● GIVEN DATA
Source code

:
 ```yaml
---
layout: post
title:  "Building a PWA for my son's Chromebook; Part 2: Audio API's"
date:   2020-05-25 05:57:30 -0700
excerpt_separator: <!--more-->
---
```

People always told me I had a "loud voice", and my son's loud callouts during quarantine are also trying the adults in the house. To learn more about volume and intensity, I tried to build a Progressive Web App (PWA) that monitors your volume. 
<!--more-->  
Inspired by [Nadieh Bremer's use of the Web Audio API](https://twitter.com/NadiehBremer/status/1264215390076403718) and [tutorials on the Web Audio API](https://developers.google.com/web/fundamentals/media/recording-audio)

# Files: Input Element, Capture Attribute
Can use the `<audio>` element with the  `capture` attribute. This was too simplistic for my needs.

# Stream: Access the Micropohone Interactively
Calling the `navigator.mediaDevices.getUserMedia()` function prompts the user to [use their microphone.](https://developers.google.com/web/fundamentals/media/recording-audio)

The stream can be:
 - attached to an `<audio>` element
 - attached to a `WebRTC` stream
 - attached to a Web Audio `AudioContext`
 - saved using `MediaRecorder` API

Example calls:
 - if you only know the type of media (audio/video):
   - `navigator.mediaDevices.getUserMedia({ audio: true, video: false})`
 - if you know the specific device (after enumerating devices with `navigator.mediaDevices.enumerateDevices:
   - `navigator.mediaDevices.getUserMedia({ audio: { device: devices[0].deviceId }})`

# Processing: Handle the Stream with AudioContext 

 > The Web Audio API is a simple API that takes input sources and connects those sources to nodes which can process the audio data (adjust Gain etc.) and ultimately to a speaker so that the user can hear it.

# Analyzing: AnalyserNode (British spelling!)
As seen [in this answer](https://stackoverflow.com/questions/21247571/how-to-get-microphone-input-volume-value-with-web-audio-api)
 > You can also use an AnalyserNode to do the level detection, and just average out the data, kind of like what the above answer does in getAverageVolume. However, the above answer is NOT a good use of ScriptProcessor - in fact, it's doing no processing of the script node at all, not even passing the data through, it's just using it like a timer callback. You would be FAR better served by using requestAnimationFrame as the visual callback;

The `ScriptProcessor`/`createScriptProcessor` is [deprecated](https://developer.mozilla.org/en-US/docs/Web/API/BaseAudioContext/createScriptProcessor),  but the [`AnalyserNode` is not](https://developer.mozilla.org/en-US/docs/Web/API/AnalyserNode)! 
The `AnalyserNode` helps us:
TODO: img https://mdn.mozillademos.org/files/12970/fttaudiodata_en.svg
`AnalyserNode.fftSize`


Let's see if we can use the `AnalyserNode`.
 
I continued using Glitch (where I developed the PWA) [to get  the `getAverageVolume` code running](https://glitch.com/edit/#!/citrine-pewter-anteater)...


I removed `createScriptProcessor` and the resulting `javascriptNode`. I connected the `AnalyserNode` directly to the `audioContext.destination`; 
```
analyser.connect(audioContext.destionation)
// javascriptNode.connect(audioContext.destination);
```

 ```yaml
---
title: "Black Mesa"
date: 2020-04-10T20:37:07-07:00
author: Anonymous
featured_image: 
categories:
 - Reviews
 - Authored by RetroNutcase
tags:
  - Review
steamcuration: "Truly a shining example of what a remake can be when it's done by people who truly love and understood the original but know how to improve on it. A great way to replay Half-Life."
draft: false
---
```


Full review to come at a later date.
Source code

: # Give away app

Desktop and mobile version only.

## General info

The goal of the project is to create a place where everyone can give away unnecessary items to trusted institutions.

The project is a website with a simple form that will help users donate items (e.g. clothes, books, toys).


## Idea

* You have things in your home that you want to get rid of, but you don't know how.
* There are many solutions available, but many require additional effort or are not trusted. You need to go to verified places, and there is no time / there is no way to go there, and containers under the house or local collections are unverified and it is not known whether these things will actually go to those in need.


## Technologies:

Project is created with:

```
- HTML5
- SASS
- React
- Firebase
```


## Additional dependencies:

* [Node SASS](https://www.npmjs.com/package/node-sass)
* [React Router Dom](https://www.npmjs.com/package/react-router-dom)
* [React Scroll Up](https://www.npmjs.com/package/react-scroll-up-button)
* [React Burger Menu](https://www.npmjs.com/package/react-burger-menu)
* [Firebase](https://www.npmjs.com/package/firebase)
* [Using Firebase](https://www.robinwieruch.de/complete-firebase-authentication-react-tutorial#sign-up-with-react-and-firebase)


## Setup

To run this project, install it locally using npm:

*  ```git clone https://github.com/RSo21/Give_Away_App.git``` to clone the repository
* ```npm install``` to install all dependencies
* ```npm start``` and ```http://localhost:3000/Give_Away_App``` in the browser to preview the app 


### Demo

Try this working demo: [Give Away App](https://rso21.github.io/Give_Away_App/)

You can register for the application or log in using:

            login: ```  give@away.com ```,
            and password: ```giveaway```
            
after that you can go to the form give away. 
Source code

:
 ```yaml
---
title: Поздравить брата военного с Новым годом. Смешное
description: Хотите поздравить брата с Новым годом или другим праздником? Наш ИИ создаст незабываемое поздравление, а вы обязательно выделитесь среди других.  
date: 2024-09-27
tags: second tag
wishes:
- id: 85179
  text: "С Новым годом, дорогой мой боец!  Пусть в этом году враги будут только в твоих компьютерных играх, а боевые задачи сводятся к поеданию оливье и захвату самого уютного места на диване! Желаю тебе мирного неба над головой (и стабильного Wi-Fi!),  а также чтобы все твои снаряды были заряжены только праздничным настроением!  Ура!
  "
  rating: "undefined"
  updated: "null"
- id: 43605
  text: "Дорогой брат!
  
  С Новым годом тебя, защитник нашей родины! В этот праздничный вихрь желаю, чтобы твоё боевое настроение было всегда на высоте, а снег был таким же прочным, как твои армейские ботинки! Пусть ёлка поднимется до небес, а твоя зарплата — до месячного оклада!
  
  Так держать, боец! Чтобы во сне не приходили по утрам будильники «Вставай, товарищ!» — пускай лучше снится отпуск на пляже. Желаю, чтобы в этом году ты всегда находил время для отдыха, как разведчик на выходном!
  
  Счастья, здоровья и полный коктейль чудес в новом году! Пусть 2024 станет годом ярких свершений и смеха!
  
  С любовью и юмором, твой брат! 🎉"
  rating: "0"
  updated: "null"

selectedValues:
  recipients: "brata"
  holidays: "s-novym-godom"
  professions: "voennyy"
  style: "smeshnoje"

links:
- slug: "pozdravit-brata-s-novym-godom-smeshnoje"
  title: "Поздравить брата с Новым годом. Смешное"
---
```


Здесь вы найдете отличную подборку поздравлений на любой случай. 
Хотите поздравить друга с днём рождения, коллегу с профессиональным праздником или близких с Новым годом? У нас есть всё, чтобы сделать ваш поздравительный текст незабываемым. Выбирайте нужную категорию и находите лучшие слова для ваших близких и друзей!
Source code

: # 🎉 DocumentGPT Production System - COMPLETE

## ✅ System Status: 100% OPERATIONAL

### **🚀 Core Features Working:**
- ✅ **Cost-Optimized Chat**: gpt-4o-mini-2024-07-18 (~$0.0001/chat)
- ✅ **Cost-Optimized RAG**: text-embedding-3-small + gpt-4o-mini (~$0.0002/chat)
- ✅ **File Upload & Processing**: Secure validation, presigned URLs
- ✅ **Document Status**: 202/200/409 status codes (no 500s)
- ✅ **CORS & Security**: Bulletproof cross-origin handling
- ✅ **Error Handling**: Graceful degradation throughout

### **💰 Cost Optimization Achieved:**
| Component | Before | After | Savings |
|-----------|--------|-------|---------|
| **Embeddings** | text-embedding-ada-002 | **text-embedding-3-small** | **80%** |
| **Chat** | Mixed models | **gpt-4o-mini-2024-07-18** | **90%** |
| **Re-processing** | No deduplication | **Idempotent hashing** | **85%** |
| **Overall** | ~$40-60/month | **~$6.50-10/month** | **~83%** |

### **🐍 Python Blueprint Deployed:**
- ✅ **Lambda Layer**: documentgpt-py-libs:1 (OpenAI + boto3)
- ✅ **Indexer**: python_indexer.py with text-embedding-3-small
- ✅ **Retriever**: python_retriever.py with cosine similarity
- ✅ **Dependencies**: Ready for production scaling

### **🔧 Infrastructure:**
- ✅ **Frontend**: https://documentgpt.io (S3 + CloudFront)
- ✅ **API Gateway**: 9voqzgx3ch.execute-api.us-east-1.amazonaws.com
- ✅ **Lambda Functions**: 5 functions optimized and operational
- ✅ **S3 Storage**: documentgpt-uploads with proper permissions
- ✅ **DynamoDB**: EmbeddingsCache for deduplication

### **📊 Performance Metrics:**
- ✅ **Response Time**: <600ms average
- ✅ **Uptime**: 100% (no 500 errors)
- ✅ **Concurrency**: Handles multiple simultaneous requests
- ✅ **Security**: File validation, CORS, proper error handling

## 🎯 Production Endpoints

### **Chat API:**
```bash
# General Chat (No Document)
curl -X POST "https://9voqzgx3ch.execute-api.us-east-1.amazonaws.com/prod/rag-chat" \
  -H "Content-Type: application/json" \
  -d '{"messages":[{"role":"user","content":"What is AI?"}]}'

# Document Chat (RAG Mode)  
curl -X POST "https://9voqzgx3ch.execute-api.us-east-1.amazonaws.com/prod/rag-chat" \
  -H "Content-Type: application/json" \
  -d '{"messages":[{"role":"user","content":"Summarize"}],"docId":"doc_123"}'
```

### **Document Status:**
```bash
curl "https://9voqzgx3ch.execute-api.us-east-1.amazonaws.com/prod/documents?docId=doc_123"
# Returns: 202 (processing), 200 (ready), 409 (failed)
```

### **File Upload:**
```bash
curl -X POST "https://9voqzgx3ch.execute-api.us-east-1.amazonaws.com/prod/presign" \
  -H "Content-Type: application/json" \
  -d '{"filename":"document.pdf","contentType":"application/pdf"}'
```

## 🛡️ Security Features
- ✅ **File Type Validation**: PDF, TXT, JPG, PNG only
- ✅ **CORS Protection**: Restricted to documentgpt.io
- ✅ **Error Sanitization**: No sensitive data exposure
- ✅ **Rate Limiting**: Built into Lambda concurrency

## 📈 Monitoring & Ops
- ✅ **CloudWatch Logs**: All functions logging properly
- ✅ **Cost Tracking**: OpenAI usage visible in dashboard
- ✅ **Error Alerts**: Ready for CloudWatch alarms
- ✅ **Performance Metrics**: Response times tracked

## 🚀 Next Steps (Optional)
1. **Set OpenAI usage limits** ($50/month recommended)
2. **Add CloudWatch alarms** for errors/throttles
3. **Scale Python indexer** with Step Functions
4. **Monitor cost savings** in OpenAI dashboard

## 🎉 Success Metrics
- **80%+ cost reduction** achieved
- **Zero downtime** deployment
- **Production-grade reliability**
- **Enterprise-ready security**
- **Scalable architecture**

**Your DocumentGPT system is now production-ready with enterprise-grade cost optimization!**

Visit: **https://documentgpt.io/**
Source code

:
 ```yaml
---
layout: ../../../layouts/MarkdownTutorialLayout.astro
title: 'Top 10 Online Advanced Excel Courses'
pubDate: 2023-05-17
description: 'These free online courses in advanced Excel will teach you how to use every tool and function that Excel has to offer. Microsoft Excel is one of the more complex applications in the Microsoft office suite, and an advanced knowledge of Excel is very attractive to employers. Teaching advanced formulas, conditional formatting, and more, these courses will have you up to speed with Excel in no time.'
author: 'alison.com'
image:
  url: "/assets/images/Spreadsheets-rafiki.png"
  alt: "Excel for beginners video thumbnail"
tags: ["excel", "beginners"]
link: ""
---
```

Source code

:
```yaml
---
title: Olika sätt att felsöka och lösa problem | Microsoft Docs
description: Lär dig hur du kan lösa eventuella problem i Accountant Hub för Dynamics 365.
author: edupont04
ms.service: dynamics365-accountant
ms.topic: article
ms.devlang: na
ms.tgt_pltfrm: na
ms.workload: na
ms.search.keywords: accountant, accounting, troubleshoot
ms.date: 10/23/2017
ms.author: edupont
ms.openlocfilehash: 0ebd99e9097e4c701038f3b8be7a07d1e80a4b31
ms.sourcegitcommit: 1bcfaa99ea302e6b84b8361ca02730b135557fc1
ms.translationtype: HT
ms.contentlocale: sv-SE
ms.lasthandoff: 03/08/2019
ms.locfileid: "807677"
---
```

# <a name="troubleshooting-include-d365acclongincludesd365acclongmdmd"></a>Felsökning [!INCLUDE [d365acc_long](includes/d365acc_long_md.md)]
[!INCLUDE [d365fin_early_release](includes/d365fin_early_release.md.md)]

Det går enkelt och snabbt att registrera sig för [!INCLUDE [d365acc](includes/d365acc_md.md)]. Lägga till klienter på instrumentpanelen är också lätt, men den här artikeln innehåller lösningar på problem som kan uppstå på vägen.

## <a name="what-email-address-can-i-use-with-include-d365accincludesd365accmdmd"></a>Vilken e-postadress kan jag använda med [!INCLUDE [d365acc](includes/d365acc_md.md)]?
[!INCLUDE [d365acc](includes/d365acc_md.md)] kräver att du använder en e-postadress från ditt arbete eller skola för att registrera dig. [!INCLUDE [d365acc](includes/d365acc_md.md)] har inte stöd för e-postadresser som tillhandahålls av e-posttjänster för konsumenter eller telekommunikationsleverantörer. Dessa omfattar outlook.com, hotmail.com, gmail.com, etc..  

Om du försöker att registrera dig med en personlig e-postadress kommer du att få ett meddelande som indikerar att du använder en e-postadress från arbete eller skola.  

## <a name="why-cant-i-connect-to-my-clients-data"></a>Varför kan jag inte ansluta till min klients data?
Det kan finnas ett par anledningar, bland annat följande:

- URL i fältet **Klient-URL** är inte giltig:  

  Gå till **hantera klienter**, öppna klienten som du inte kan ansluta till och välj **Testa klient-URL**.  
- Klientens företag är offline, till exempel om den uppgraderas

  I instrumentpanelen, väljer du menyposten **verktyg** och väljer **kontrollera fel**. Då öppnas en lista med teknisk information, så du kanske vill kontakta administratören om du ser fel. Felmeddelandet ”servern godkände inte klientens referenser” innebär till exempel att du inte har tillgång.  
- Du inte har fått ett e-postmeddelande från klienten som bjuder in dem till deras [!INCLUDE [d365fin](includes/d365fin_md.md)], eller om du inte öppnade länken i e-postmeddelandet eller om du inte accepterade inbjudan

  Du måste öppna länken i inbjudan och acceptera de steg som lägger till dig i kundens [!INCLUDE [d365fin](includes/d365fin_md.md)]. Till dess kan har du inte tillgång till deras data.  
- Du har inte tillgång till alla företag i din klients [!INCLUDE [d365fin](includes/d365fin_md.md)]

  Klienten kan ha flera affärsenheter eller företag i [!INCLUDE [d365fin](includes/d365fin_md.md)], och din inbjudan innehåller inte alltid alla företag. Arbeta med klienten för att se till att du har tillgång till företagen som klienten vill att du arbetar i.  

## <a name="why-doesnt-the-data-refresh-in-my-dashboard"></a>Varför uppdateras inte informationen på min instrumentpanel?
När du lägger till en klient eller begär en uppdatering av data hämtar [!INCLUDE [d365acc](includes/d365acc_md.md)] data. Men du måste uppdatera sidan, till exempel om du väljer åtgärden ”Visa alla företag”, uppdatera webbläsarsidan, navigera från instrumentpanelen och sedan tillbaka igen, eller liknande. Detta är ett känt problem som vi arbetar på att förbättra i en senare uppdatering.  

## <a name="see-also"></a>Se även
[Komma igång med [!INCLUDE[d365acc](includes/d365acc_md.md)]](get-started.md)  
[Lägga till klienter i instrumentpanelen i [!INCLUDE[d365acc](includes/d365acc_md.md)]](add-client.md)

● WHAT YOU HAVE TO DO
Look through the records above and report how many lines hold the word "dashboard", giving only the number.

● PROBLEM SOLUTION
3